Results: 1880 patients with RA were included in the observational program. 1018 of them received OKZ at least 24 weeks by 31.03.2024. Female patients predominated (82.2%). The average age of the patients was 53.2(13.4) years. The average duration of RA was 119.4 (87.9) months. 85.5% of patients had from 1 to 8 comorbid conditions. Most patients were RF (85.6%) and ACCP (81.4%) positive. 330(32.4%) patients had previously taken another bDMARD (tsDMARD) therapy. The average duration of taking the last bDMARD(tsDMARD) was 30.1(32.1) months. Reasons for switching to OKZ included inefficacy (56.7%), non-medical reasons related to the availability of drugs (27.6%), AEs (11.2%), others (4.5%). 57.3% patients were initially received steroids at an average dose of 7.2(4.0) mg/day.

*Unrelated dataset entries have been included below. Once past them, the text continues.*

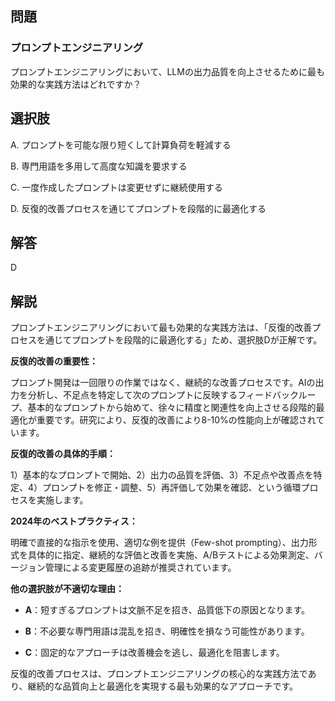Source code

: ## 問題
### プロンプトエンジニアリング
プロンプトエンジニアリングにおいて、LLMの出力品質を向上させるために最も効果的な実践方法はどれですか？

## 選択肢
A. プロンプトを可能な限り短くして計算負荷を軽減する

B. 専門用語を多用して高度な知識を要求する

C. 一度作成したプロンプトは変更せずに継続使用する

D. 反復的改善プロセスを通じてプロンプトを段階的に最適化する

## 解答
D

## 解説
プロンプトエンジニアリングにおいて最も効果的な実践方法は、「反復的改善プロセスを通じてプロンプトを段階的に最適化する」ため、選択肢Dが正解です。

**反復的改善の重要性：**

プロンプト開発は一回限りの作業ではなく、継続的な改善プロセスです。AIの出力を分析し、不足点を特定して次のプロンプトに反映するフィードバックループ、基本的なプロンプトから始めて、徐々に精度と関連性を向上させる段階的最適化が重要です。研究により、反復的改善により8-10%の性能向上が確認されています。

**反復的改善の具体的手順：**

1）基本的なプロンプトで開始、2）出力の品質を評価、3）不足点や改善点を特定、4）プロンプトを修正・調整、5）再評価して効果を確認、という循環プロセスを実施します。

**2024年のベストプラクティス：**

明確で直接的な指示を使用、適切な例を提供（Few-shot prompting）、出力形式を具体的に指定、継続的な評価と改善を実施、A/Bテストによる効果測定、バージョン管理による変更履歴の追跡が推奨されています。

**他の選択肢が不適切な理由：**

- **A**：短すぎるプロンプトは文脈不足を招き、品質低下の原因となります。

- **B**：不必要な専門用語は混乱を招き、明確性を損なう可能性があります。

- **C**：固定的なアプローチは改善機会を逃し、最適化を阻害します。

反復的改善プロセスは、プロンプトエンジニアリングの核心的な実践方法であり、継続的な品質向上と最適化を実現する最も効果的なアプローチです。 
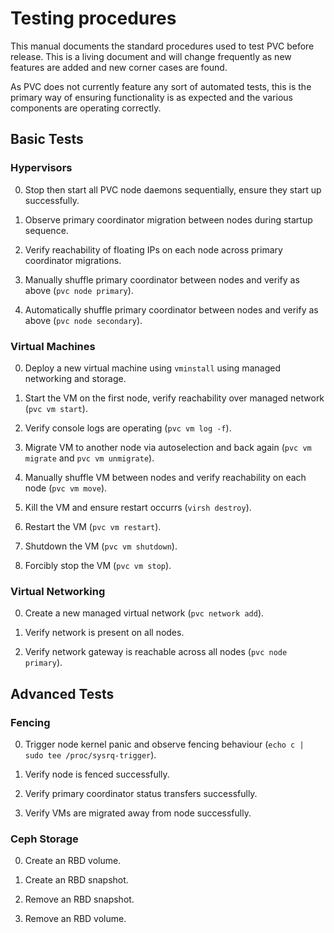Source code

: # Testing procedures

This manual documents the standard procedures used to test PVC before release. This is a living document and will change frequently as new features are added and new corner cases are found.

As PVC does not currently feature any sort of automated tests, this is the primary way of ensuring functionality is as expected and the various components are operating correctly.

## Basic Tests

### Hypervisors

0. Stop then start all PVC node daemons sequentially, ensure they start up successfully.

0. Observe primary coordinator migration between nodes during startup sequence.

0. Verify reachability of floating IPs on each node across primary coordinator migrations.

0. Manually shuffle primary coordinator between nodes and verify as above (`pvc node primary`).

0. Automatically shuffle primary coordinator between nodes and verify as above (`pvc node secondary`).

### Virtual Machines

0. Deploy a new virtual machine using `vminstall` using managed networking and storage.

0. Start the VM on the first node, verify reachability over managed network (`pvc vm start`).

0. Verify console logs are operating (`pvc vm log -f`).

0. Migrate VM to another node via autoselection and back again (`pvc vm migrate` and `pvc vm unmigrate`).

0. Manually shuffle VM between nodes and verify reachability on each node (`pvc vm move`).

0. Kill the VM and ensure restart occurrs (`virsh destroy`).

0. Restart the VM (`pvc vm restart`).

0. Shutdown the VM (`pvc vm shutdown`).

0. Forcibly stop the VM (`pvc vm stop`).

### Virtual Networking

0. Create a new managed virtual network (`pvc network add`).

0. Verify network is present on all nodes.

0. Verify network gateway is reachable across all nodes (`pvc node primary`).

## Advanced Tests

### Fencing

0. Trigger node kernel panic and observe fencing behaviour (`echo c | sudo tee /proc/sysrq-trigger`).

0. Verify node is fenced successfully.

0. Verify primary coordinator status transfers successfully.

0. Verify VMs are migrated away from node successfully.

### Ceph Storage

0. Create an RBD volume.

0. Create an RBD snapshot.

0. Remove an RBD snapshot.

0. Remove an RBD volume.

OKZ treatment for 24 weeks led to a significant decrease in the DAS28-ESR and CDAI indices. Remission or low activity according to the DAS28-ESR were achieved by 69.7% of patients, according to the CDAI – by 55.1% of patients (Figure). Number of patients receiving steroid therapy reduced by 53,0% and the average dose decreased to 4.7(2.4) mg/d (compared to baseline p< 0.001).
Therapy was discontinued in 27(2.6%) patients due to lack of efficacy. AEs were recorded in 52(5.1%) patients, including MACE in 2(0.2%) patients. AEs led to interruption of OKZ therapy in 30(2.9%) patients (Table).
Conclusion: In real clinical practice olokizumab significantly improves the symptoms of RA, and in some cases allows stopping steroid therapy. Olokizumab did not cause additional safety concerns.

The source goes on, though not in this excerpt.